━━ Input ━━

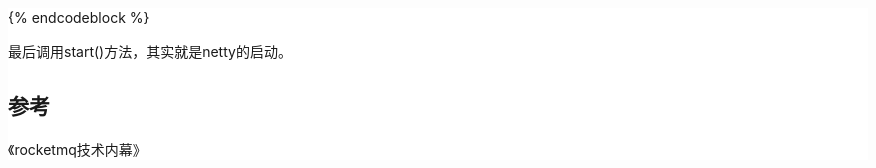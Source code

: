    {% endcodeblock %}
   
   最后调用start()方法，其实就是netty的启动。
   
   
 
参考
--------------------------------------------------

《rocketmq技术内幕》
   
    
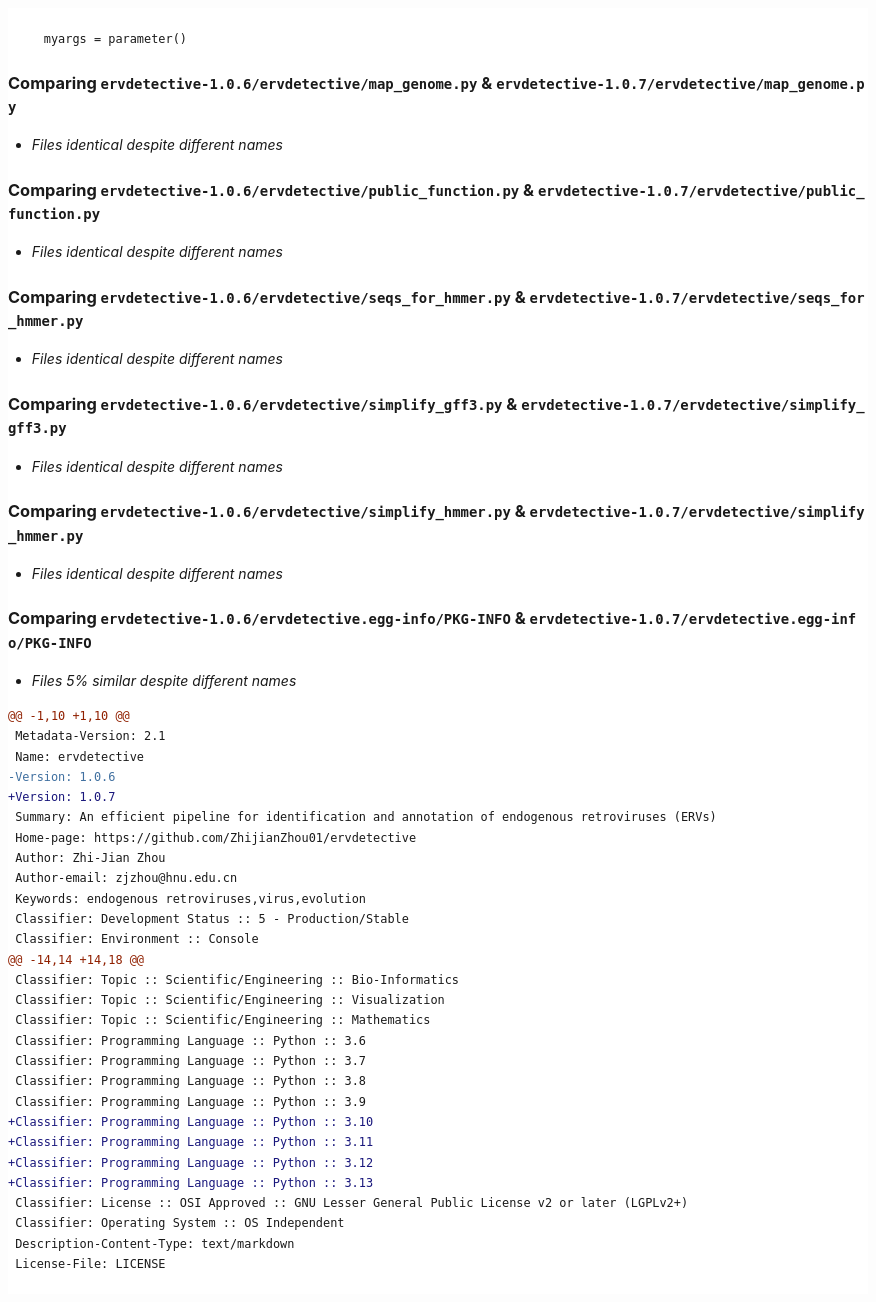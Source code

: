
 ```diff
 
     myargs = parameter()
```

### Comparing `ervdetective-1.0.6/ervdetective/map_genome.py` & `ervdetective-1.0.7/ervdetective/map_genome.py`

 * *Files identical despite different names*

### Comparing `ervdetective-1.0.6/ervdetective/public_function.py` & `ervdetective-1.0.7/ervdetective/public_function.py`

 * *Files identical despite different names*

### Comparing `ervdetective-1.0.6/ervdetective/seqs_for_hmmer.py` & `ervdetective-1.0.7/ervdetective/seqs_for_hmmer.py`

 * *Files identical despite different names*

### Comparing `ervdetective-1.0.6/ervdetective/simplify_gff3.py` & `ervdetective-1.0.7/ervdetective/simplify_gff3.py`

 * *Files identical despite different names*

### Comparing `ervdetective-1.0.6/ervdetective/simplify_hmmer.py` & `ervdetective-1.0.7/ervdetective/simplify_hmmer.py`

 * *Files identical despite different names*

### Comparing `ervdetective-1.0.6/ervdetective.egg-info/PKG-INFO` & `ervdetective-1.0.7/ervdetective.egg-info/PKG-INFO`

 * *Files 5% similar despite different names*

```diff
@@ -1,10 +1,10 @@
 Metadata-Version: 2.1
 Name: ervdetective
-Version: 1.0.6
+Version: 1.0.7
 Summary: An efficient pipeline for identification and annotation of endogenous retroviruses (ERVs)
 Home-page: https://github.com/ZhijianZhou01/ervdetective
 Author: Zhi-Jian Zhou
 Author-email: zjzhou@hnu.edu.cn
 Keywords: endogenous retroviruses,virus,evolution
 Classifier: Development Status :: 5 - Production/Stable
 Classifier: Environment :: Console
@@ -14,14 +14,18 @@
 Classifier: Topic :: Scientific/Engineering :: Bio-Informatics
 Classifier: Topic :: Scientific/Engineering :: Visualization
 Classifier: Topic :: Scientific/Engineering :: Mathematics
 Classifier: Programming Language :: Python :: 3.6
 Classifier: Programming Language :: Python :: 3.7
 Classifier: Programming Language :: Python :: 3.8
 Classifier: Programming Language :: Python :: 3.9
+Classifier: Programming Language :: Python :: 3.10
+Classifier: Programming Language :: Python :: 3.11
+Classifier: Programming Language :: Python :: 3.12
+Classifier: Programming Language :: Python :: 3.13
 Classifier: License :: OSI Approved :: GNU Lesser General Public License v2 or later (LGPLv2+)
 Classifier: Operating System :: OS Independent
 Description-Content-Type: text/markdown
 License-File: LICENSE
 
```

━━━

Copy each of the entries above precisely, and drop whatever pictures they hold.

Source code

:    {% endcodeblock %}
   
   最后调用start()方法，其实就是netty的启动。
   
   
 
参考
--------------------------------------------------

《rocketmq技术内幕》
   
    
Source code

:
 ```diff
 
     myargs = parameter()
```

### Comparing `ervdetective-1.0.6/ervdetective/map_genome.py` & `ervdetective-1.0.7/ervdetective/map_genome.py`

 * *Files identical despite different names*

### Comparing `ervdetective-1.0.6/ervdetective/public_function.py` & `ervdetective-1.0.7/ervdetective/public_function.py`

 * *Files identical despite different names*

### Comparing `ervdetective-1.0.6/ervdetective/seqs_for_hmmer.py` & `ervdetective-1.0.7/ervdetective/seqs_for_hmmer.py`

 * *Files identical despite different names*

### Comparing `ervdetective-1.0.6/ervdetective/simplify_gff3.py` & `ervdetective-1.0.7/ervdetective/simplify_gff3.py`

 * *Files identical despite different names*

### Comparing `ervdetective-1.0.6/ervdetective/simplify_hmmer.py` & `ervdetective-1.0.7/ervdetective/simplify_hmmer.py`

 * *Files identical despite different names*

### Comparing `ervdetective-1.0.6/ervdetective.egg-info/PKG-INFO` & `ervdetective-1.0.7/ervdetective.egg-info/PKG-INFO`

 * *Files 5% similar despite different names*

```diff
@@ -1,10 +1,10 @@
 Metadata-Version: 2.1
 Name: ervdetective
-Version: 1.0.6
+Version: 1.0.7
 Summary: An efficient pipeline for identification and annotation of endogenous retroviruses (ERVs)
 Home-page: https://github.com/ZhijianZhou01/ervdetective
 Author: Zhi-Jian Zhou
 Author-email: zjzhou@hnu.edu.cn
 Keywords: endogenous retroviruses,virus,evolution
 Classifier: Development Status :: 5 - Production/Stable
 Classifier: Environment :: Console
@@ -14,14 +14,18 @@
 Classifier: Topic :: Scientific/Engineering :: Bio-Informatics
 Classifier: Topic :: Scientific/Engineering :: Visualization
 Classifier: Topic :: Scientific/Engineering :: Mathematics
 Classifier: Programming Language :: Python :: 3.6
 Classifier: Programming Language :: Python :: 3.7
 Classifier: Programming Language :: Python :: 3.8
 Classifier: Programming Language :: Python :: 3.9
+Classifier: Programming Language :: Python :: 3.10
+Classifier: Programming Language :: Python :: 3.11
+Classifier: Programming Language :: Python :: 3.12
+Classifier: Programming Language :: Python :: 3.13
 Classifier: License :: OSI Approved :: GNU Lesser General Public License v2 or later (LGPLv2+)
 Classifier: Operating System :: OS Independent
 Description-Content-Type: text/markdown
 License-File: LICENSE
 
```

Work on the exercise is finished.